# Primos JACKPOT with Glass



## fur and feathers jr. (May 3, 2007)

This is the bet call in my opinion it has long range, ear bleeding cuts and the ability to purrr very softly. Has any one used this call besides me? I added this to my bag after a trip back home from ohio (had to stop at cabelas!!!) I also bought a pack of 2 custom strikers from primos also, i have the Lucky Striker, Double Down and the 777 strikers now. Any one who has the JACKPOT with glass the double down sounds amazing!!!! on this Call!!!!! Try it out or tell me what you think. Its only 20 bucks too


----------



## Team Bell's (Dec 22, 2007)

I have the Jackpot with Pennslyvania slate instead of glass. Paired with their Lucky Striker, I agree, it is a great sounding call at an even better price. By the way, I also like that Lucky Striker on just about any slate.


----------



## Swizel Chest (Aug 3, 2007)

You guys are killing me. I have been thinking of buying this, and thought I wasn't going to. My brother said you can never have enough calls then you say this. I guess I will pick it up. lol


----------



## Bachflock (Jul 3, 2007)

Swizel Chest said:


> My brother said you can never have enough calls then you say this. I guess I will pick it up. lol


You bet! Only way to have to many calls is trying to carry more than you can haul! LOL I don't own the Primos Jackpot but it looks like a nice one. Ole' Swizel should be sounding off shortly - he picked it up about 3 hours ago. LOL


----------



## Critter (Mar 3, 2006)

Bought the slate Jackpot today. Sweet sounding call.


----------



## ctsdaxx (Mar 11, 2005)

Just curious but is this a good beginner call? I was looking to get a slate call to put in my arsenal just thought I should start out with one that will be good for a beginner to learn on.


----------



## Bachflock (Jul 3, 2007)

ctsdaxx said:


> Just curious but is this a good beginner call?
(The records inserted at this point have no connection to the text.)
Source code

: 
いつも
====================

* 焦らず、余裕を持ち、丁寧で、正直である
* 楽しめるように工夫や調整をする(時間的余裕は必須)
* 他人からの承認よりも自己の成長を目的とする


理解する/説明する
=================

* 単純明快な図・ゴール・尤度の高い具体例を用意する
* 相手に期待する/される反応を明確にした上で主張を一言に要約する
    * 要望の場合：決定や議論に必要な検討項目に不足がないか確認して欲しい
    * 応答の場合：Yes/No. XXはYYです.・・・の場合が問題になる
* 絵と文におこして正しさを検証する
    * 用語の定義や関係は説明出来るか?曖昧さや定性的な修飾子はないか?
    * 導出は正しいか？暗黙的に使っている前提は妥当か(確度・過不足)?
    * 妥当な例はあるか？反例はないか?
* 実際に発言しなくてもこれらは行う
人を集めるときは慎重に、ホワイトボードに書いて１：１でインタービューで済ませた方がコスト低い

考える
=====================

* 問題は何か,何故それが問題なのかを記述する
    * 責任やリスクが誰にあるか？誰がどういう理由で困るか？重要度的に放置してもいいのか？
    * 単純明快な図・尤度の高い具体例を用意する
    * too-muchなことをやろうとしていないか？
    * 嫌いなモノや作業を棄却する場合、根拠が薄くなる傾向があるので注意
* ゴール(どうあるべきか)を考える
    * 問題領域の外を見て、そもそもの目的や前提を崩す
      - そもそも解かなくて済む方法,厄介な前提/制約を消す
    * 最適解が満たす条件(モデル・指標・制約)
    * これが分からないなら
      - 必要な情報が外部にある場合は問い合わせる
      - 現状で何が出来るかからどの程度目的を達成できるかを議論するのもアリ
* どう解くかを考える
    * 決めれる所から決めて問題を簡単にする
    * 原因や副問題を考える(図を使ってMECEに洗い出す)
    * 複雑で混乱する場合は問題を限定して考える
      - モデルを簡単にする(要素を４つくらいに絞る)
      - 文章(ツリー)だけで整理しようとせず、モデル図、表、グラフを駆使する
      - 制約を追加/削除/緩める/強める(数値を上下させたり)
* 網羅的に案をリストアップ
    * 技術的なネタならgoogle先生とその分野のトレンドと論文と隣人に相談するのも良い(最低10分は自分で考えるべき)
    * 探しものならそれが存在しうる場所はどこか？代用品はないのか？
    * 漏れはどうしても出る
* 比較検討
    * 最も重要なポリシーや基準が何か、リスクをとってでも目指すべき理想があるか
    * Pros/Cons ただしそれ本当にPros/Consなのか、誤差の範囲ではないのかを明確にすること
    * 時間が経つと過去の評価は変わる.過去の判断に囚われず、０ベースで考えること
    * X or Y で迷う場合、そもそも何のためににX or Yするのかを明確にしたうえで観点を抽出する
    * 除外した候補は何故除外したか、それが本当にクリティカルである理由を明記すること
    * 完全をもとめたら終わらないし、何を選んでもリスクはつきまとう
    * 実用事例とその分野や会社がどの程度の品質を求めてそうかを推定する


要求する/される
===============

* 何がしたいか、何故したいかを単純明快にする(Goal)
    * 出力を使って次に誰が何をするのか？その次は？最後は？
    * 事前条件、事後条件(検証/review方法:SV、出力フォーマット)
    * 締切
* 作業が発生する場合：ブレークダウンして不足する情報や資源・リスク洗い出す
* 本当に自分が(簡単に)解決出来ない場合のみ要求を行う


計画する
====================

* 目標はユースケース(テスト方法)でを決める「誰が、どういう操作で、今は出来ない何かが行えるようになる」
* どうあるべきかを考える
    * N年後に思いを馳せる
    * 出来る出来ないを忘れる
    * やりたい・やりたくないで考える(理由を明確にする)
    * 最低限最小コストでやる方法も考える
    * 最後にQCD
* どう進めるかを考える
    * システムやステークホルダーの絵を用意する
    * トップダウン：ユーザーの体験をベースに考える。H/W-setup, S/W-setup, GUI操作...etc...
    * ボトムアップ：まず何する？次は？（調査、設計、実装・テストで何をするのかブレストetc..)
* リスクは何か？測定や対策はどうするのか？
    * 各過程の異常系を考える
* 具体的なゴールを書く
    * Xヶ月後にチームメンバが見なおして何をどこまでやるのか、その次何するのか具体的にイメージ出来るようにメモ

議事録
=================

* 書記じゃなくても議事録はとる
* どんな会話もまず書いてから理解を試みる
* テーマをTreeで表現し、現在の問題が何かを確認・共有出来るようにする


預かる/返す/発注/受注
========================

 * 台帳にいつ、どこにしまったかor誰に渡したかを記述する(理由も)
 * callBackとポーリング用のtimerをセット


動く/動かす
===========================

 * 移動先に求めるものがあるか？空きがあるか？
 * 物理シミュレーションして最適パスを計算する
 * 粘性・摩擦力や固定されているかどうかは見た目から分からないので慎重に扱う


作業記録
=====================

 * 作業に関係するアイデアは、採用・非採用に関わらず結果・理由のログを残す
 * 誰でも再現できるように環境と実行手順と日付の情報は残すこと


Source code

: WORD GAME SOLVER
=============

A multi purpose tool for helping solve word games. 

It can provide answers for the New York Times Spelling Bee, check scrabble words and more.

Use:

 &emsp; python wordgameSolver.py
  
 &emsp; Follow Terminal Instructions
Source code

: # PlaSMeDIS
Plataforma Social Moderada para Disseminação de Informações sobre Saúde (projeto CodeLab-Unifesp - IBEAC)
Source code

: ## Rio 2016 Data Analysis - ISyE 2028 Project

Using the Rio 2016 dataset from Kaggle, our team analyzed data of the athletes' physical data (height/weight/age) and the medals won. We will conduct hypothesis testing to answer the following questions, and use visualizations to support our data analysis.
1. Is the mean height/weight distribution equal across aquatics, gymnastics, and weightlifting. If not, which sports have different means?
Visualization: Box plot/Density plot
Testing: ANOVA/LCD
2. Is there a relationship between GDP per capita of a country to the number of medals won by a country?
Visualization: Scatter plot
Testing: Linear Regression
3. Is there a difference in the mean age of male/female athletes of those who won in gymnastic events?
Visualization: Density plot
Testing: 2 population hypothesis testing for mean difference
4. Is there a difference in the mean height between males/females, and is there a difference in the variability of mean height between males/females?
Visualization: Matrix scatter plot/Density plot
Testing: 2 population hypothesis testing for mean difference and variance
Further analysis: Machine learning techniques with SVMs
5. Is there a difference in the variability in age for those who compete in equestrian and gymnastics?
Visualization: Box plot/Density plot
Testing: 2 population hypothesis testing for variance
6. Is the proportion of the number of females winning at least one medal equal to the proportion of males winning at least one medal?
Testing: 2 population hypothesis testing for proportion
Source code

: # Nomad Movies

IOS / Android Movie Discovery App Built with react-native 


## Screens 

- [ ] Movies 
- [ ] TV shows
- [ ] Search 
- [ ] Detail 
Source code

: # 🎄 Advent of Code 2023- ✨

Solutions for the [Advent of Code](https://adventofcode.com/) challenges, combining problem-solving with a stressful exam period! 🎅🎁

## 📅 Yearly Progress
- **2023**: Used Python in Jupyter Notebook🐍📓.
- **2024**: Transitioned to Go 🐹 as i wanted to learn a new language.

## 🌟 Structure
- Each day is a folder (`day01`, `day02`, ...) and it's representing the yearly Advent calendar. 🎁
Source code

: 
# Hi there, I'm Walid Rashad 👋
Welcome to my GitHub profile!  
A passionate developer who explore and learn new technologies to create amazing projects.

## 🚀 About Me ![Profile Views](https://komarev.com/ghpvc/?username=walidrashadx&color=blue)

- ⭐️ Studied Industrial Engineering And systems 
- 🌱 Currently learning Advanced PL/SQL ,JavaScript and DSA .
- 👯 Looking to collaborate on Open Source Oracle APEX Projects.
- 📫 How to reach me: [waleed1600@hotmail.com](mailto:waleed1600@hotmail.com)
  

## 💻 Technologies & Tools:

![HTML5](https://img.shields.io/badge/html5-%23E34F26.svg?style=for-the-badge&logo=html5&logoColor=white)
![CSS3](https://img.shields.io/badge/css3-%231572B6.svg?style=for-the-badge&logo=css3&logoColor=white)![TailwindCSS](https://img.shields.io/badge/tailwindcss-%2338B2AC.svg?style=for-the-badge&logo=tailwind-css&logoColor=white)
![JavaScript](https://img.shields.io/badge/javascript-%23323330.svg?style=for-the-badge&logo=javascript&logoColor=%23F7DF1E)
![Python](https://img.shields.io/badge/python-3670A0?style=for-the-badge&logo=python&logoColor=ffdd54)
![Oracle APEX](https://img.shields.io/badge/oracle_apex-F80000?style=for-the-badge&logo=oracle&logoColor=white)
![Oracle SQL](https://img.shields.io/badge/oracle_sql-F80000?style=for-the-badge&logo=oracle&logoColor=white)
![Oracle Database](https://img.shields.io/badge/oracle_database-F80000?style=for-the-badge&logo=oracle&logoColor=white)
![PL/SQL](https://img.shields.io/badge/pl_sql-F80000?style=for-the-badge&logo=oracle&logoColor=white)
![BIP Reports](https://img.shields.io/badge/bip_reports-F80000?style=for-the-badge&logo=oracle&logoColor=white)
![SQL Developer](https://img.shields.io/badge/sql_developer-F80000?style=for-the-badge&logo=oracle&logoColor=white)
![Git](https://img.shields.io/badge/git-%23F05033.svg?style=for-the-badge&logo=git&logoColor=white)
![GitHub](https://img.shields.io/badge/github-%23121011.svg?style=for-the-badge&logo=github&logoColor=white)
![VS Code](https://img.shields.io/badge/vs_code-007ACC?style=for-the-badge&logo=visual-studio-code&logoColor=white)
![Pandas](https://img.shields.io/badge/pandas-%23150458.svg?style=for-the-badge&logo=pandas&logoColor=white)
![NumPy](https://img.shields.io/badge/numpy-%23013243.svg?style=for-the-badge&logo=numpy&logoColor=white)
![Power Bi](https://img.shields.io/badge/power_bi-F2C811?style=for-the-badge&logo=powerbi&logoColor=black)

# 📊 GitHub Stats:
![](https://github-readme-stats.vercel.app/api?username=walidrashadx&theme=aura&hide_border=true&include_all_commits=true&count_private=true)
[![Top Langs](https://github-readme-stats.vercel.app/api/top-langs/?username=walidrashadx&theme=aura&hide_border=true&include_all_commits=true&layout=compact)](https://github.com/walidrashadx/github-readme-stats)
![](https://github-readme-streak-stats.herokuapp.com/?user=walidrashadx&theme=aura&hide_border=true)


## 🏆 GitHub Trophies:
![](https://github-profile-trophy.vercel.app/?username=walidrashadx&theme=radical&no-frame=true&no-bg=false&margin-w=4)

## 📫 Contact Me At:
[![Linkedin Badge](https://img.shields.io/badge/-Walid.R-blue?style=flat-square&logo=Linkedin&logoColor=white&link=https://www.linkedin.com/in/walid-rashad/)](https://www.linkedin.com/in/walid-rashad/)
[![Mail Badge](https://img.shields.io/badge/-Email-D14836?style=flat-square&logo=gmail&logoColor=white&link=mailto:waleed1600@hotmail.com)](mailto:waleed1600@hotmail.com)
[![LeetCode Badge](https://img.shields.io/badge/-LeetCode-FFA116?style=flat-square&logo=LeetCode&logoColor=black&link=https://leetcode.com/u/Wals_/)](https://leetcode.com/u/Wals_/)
I'd say its as good as any pot call for a beginner. The only catch is you have to condition the face yourself before using it. There are others that are preconditioned so you wouldn't have to worry about sanding the face right out of the package. It isn't a major hassle nor hard to do but there are other options out there if you are hesitant.


----------



## fur and feathers jr. (May 3, 2007)

For A starter Bachflock said, Pot calls are easy to learn how to use. If you try to get a pot call get a slate if you are just starting out, make sure you dont touch the slate if you can try. oils from your hands get in the slate and makes what is called a "dead spot" were it sounds like a very sick turkey. Maybe for you a box call will be easyer to. Like what was said above, you can never have to many calls on you. You may run in to a road block were it starts raning when slate calls get wet they dont work this is why you should have different calls like my glass call works in the rain. Just like Strikers made from different wood, different tips, narrowness basicly a little change can change you calling big time. For a starter get one of each A box, A Pot call woth maybe 2 strikers, maybe a few diaphram calls if you like ( I cant get em to work =P) But just remember turkeys have ears and have hearing kind of like humans with food, they have there own taste in birds one second they might like a young hen and the next they might be going after a mature hen. Im just trying to say as a starter have as many calls as you can, just be prepared! I hope I did not confuse you to much lol

I kinda got of track but what can i say im 13! LOL


----------



## ctsdaxx (Mar 11, 2005)

I started last year and bought a box call and the push / pull finger call for the end of the gun. This year I bought a bunch of styles of mouth calls and found a few that seem to work and sound ok..... to me at least! lol But I was interested in slate calls for the purring and light calls that sound alot more realistic then the purring I can do with the mouth call ( IT SUCKS). Also its seems there is more variety to the slate then just a box.


----------



## fur and feathers jr. (May 3, 2007)

yes your absolutly right there is alot more you can do with a pot call i would take a pot call over my box any time!!!


----------



## Swizel Chest (Aug 3, 2007)

Not only did I pick it up, but then learned the face was cracked. The story was crammed and the call still worked so I kept it. It sounds great! I called primos to ask if they could fix it, and they replaced it no questions asked. They now have a customer for life.


----------



## fur and feathers jr. (May 3, 2007)

i love Primos they are one of the best there is!!!


----------